There was a time when, if you wanted to improve the appearance of your arms, all you had was some lotion, a dumbbell and a dream. Today, we have more or less the same goals as we did decades ago—sleek, contoured arms with smooth, bump-free skin—but the resources to achieve them have advanced and expanded.
Fitness + Nutrition
Whether the goal is holding off on procedures or maintaining their results, exercise and nutrition both play a role in how sleek and toned the arms can look. A key area to focus on at the gym?
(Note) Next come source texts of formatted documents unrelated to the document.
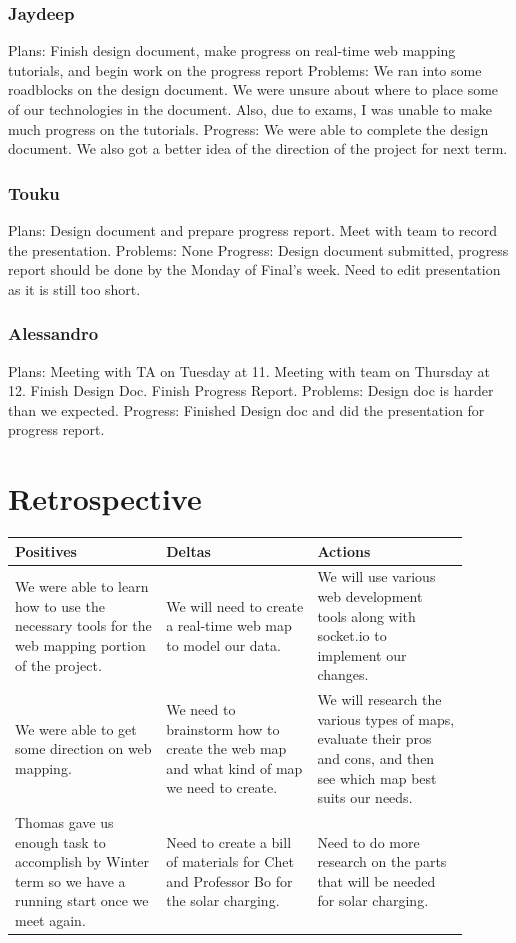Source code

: \documentclass[onecolumn, draftclsnofoot,10pt, compsoc]{IEEEtran}
\begin{document}
\subsubsection{Jaydeep}
Plans: Finish design document, make progress on real-time web mapping tutorials, and  begin work on the progress report 
\newline
Problems: We ran into some roadblocks on the design document. We were unsure about where to place some of our technologies in the document. Also, due to exams, I was unable to make much progress on the tutorials.
\newline
Progress: We were able to complete the design document. We also got a better idea of the direction of the project for next term. 

\subsubsection{Touku}
Plans: Design document and prepare progress report.  Meet with team to record the presentation.
\newline
Problems: None
\newline
Progress: Design document submitted, progress report should be done by the Monday of Final’s week.  Need to edit presentation as it is still too short.

\subsubsection{Alessandro}
Plans: 	Meeting with TA on Tuesday at 11. Meeting with team on Thursday at 12. Finish Design Doc. Finish Progress Report.
\newline
Problems: Design doc is harder than we expected. 
\newline
Progress: Finished Design doc and did the presentation for progress report. 

\section{Retrospective}
\begin{tabular}{ |p{0.3\linewidth}|p{0.3\linewidth}|p{0.3\linewidth}|  }
\hline
Positives & Deltas & Actions\\
\hline
We were able to learn how to use the necessary tools for the web mapping portion of the project. & We will need to create a real-time web map to model our data. & We will use various web development tools along with socket.io to implement our changes. \\
\hline
We were able to get some direction on web mapping. & We need to brainstorm how to create the web map and what kind of map we need to create.& We will research the various types of maps, evaluate their pros and cons, and then see which map best suits our needs.\\
\hline
Thomas gave us enough task to accomplish by Winter term so we have a running start once we meet again.& Need to create a bill of materials for Chet and Professor Bo for the solar charging.& Need to do more research on the parts that will be needed for solar charging.\\
\hline
\end{tabular}
\end{document}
The triceps. “My go-to exercise for tricep contour is the standing tricep extension with a dumbbell,” explains trainer Lacey Stone, who says her celebrity clients “love the results they get from doing this often.” Trainer Gunnar Peterson adds to that game plan with bench dips, close-grip push-ups and overhead extensions, calling them “the triple threat.” However, spot-treating the arms won’t produce that covetable contour if nutrition isn’t on point—Stone says healthy eating is at least 70 percent of how a person looks. Furthermore, expectations must be realistic based on each individual’s starting point. “No exercise can completely eliminate the flabbiness,” Stone says, “but if you have a healthy diet, do five to six hours of cardio a week and consistently do the tricep exercises I suggested three times a week over the course of four to eight weeks, you will see awesome changes.”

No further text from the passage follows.